PROBLEM REQUIREMENTS: Only the stretch below from the line holding "- Create a persona, a" through the line holding "# relative Häufigkeiten" should be restated, word for word and with both ends included; pictures stay out.

EXERCISE DATA:

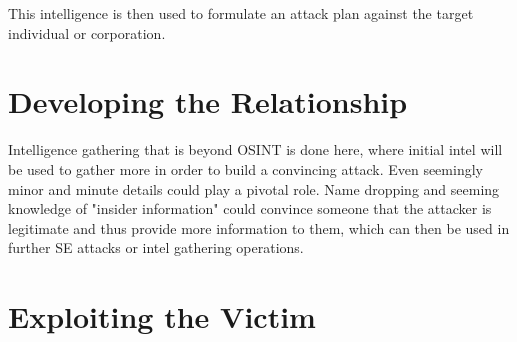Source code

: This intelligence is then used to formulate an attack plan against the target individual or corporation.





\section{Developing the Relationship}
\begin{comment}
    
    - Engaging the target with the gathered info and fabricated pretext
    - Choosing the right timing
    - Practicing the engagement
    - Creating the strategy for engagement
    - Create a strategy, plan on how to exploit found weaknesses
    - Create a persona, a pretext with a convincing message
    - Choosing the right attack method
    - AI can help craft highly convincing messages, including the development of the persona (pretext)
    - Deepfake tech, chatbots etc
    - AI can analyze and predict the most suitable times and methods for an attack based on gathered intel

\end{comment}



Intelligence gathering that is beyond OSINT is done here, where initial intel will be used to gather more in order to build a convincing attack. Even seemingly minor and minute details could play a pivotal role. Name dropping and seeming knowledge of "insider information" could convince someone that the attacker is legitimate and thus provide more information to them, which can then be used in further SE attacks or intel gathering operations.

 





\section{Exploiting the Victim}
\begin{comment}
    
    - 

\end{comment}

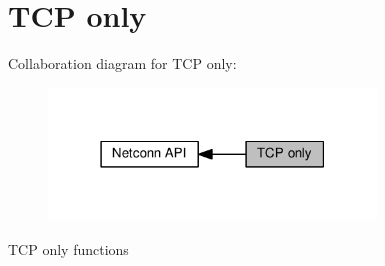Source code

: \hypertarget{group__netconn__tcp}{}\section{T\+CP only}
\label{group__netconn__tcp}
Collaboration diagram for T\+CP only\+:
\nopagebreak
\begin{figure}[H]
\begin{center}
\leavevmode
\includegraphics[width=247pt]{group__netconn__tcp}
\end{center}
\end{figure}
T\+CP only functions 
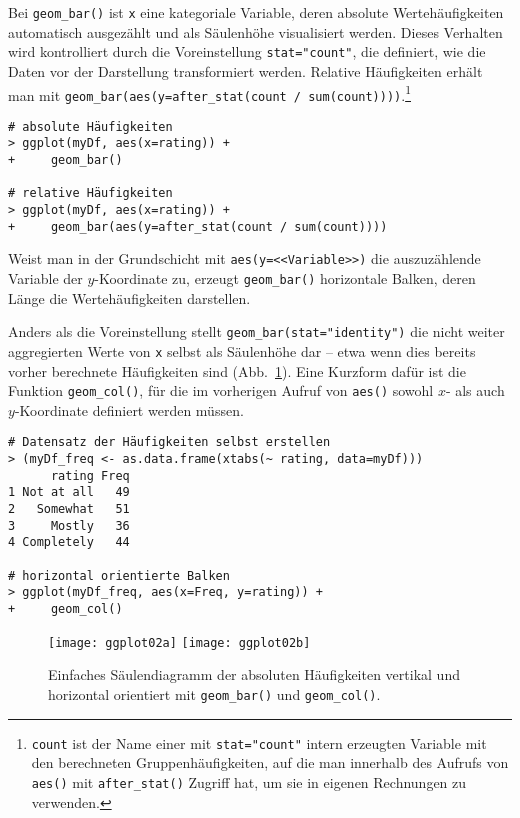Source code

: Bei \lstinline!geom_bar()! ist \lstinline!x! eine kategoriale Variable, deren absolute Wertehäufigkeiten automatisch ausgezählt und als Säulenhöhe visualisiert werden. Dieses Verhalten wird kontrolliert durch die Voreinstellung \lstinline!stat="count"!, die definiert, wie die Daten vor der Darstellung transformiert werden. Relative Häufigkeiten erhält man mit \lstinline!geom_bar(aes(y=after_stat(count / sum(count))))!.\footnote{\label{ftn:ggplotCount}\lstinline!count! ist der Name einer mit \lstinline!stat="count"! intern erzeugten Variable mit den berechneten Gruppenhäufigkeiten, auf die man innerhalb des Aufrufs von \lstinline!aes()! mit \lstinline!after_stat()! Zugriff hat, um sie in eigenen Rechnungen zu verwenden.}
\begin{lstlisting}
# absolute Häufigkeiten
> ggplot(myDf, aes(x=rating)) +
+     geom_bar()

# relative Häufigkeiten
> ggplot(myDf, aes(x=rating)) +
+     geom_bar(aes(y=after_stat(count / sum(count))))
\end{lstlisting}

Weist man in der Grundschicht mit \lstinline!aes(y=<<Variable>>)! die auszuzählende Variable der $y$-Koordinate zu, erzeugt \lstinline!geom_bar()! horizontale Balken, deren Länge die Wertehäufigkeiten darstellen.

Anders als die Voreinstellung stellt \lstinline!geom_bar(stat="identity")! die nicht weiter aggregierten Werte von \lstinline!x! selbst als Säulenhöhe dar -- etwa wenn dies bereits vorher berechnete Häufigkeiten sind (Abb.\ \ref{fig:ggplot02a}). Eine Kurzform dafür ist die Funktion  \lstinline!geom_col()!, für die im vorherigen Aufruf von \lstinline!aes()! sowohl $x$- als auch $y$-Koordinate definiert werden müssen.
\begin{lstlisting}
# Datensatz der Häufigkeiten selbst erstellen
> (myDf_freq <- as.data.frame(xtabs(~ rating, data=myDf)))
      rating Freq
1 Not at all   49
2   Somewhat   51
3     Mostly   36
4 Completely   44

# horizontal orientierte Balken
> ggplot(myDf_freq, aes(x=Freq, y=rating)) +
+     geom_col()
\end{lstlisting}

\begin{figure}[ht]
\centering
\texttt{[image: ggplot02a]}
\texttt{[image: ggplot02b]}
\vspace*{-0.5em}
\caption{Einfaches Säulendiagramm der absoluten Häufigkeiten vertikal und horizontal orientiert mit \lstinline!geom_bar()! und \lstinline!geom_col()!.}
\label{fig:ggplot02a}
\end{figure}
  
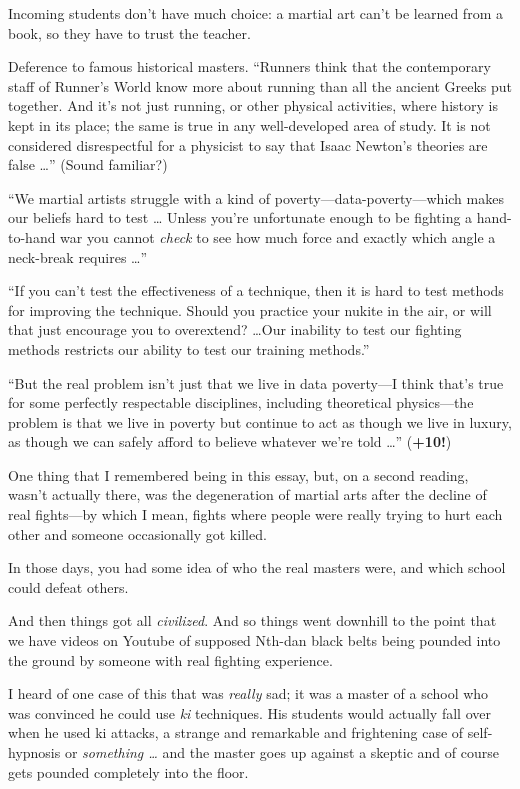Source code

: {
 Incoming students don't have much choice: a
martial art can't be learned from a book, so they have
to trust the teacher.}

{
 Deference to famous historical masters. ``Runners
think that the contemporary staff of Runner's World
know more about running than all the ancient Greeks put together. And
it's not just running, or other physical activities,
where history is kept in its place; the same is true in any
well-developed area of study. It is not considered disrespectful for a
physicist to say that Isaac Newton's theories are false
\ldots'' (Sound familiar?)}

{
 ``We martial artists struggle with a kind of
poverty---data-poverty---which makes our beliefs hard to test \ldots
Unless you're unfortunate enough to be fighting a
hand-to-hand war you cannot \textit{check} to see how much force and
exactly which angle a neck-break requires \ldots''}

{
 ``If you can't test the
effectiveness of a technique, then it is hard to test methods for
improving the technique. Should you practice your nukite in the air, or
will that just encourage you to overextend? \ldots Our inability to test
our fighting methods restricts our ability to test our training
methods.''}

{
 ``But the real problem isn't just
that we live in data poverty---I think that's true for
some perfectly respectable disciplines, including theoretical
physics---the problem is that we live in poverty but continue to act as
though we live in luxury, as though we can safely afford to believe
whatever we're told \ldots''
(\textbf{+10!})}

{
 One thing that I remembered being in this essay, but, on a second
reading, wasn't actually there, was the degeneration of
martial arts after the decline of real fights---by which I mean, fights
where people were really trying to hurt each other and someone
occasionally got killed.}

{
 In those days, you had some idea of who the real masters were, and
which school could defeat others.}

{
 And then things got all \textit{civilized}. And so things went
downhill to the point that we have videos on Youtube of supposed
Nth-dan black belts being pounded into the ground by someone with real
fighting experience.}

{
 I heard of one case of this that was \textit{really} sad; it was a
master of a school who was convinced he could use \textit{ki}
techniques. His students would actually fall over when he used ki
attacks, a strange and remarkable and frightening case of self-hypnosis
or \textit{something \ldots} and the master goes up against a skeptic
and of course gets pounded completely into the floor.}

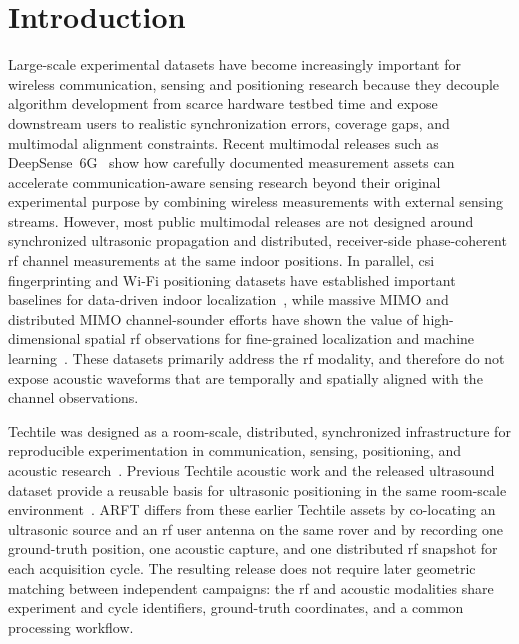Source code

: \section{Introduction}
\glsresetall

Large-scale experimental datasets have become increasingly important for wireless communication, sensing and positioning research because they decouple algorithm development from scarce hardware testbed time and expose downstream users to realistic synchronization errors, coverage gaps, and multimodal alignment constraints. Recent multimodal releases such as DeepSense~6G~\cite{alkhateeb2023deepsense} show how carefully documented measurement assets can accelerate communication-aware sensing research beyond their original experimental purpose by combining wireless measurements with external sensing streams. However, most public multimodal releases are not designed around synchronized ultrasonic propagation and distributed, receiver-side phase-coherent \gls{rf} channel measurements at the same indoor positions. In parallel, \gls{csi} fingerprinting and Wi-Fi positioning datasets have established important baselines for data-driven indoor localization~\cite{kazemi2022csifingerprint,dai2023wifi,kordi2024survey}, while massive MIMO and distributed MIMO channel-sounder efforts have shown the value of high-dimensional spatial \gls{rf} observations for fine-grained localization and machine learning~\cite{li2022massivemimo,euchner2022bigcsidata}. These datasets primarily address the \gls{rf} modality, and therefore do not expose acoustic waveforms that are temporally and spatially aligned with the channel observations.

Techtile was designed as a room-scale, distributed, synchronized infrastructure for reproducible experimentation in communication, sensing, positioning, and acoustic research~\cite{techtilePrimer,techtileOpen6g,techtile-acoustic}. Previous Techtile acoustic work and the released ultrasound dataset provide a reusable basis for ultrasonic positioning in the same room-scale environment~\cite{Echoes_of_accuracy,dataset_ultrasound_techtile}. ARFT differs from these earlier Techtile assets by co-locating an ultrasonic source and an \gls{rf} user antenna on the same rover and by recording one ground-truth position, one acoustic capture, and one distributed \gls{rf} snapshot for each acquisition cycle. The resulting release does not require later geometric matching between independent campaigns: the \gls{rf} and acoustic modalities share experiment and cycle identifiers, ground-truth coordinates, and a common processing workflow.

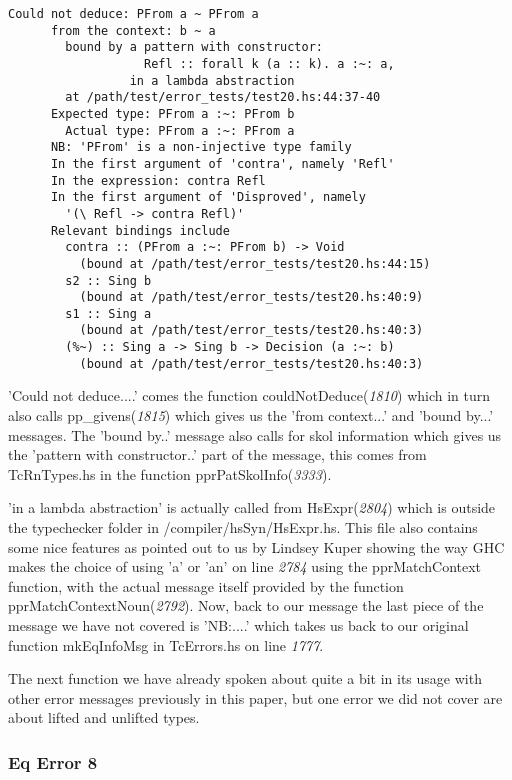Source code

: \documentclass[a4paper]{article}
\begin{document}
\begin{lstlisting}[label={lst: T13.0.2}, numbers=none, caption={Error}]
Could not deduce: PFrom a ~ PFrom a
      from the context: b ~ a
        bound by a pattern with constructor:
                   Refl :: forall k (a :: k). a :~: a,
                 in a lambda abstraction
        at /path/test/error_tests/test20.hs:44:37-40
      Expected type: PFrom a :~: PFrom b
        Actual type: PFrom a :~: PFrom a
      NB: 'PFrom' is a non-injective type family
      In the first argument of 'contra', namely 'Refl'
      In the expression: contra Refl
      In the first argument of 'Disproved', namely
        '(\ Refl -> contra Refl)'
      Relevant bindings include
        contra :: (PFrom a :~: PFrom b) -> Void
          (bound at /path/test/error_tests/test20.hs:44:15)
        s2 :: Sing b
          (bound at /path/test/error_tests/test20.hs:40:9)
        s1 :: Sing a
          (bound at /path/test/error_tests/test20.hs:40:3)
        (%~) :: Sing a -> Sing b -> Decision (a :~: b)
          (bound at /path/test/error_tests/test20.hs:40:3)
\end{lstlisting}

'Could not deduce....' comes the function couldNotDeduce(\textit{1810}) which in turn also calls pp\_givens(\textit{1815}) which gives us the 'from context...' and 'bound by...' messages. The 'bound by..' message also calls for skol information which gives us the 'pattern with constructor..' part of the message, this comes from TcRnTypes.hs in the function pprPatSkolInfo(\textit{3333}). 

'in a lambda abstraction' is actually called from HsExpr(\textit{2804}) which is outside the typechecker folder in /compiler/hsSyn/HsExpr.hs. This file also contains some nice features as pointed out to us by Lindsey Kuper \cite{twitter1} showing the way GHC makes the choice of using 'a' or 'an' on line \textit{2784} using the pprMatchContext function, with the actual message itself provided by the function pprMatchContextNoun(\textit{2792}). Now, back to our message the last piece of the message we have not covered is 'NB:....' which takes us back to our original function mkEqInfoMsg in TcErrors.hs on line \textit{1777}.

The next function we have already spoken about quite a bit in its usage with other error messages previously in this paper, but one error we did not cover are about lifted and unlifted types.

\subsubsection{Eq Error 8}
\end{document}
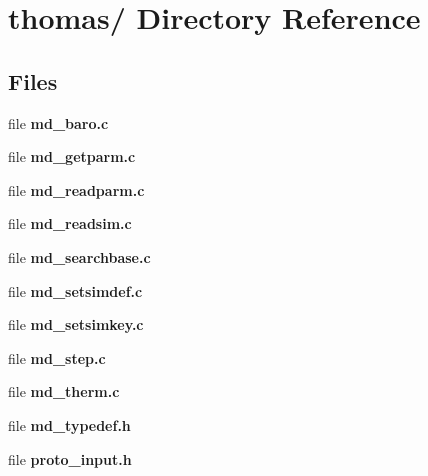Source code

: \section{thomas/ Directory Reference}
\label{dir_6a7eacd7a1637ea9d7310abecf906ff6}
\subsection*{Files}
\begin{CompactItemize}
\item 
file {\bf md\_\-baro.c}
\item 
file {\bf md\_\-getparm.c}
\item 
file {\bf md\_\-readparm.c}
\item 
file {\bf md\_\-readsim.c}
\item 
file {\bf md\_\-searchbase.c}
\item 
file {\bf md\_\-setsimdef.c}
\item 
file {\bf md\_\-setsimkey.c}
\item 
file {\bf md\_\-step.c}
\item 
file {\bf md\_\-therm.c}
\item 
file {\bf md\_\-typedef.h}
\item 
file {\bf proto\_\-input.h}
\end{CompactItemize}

COMPLETED TASK:
    - Create a persona, a pretext with a convincing message
    - Choosing the right attack method
    - AI can help craft highly convincing messages, including the development of the persona (pretext)
    - Deepfake tech, chatbots etc
    - AI can analyze and predict the most suitable times and methods for an attack based on gathered intel

\end{comment}



Intelligence gathering that is beyond OSINT is done here, where initial intel will be used to gather more in order to build a convincing attack. Even seemingly minor and minute details could play a pivotal role. Name dropping and seeming knowledge of "insider information" could convince someone that the attacker is legitimate and thus provide more information to them, which can then be used in further SE attacks or intel gathering operations.

 





\section{Exploiting the Victim}
\begin{comment}
    
    - 

\end{comment}

Source code

: \hypertarget{group__netconn__tcp}{}\section{T\+CP only}
\label{group__netconn__tcp}
Collaboration diagram for T\+CP only\+:
\nopagebreak
\begin{figure}[H]
\begin{center}
\leavevmode
\includegraphics[width=247pt]{group__netconn__tcp}
\end{center}
\end{figure}
T\+CP only functions 
Source code

: Bei \lstinline!geom_bar()! ist \lstinline!x! eine kategoriale Variable, deren absolute Wertehäufigkeiten automatisch ausgezählt und als Säulenhöhe visualisiert werden. Dieses Verhalten wird kontrolliert durch die Voreinstellung \lstinline!stat="count"!, die definiert, wie die Daten vor der Darstellung transformiert werden. Relative Häufigkeiten erhält man mit \lstinline!geom_bar(aes(y=after_stat(count / sum(count))))!.\footnote{\label{ftn:ggplotCount}\lstinline!count! ist der Name einer mit \lstinline!stat="count"! intern erzeugten Variable mit den berechneten Gruppenhäufigkeiten, auf die man innerhalb des Aufrufs von \lstinline!aes()! mit \lstinline!after_stat()! Zugriff hat, um sie in eigenen Rechnungen zu verwenden.}
\begin{lstlisting}
# absolute Häufigkeiten
> ggplot(myDf, aes(x=rating)) +
+     geom_bar()

# relative Häufigkeiten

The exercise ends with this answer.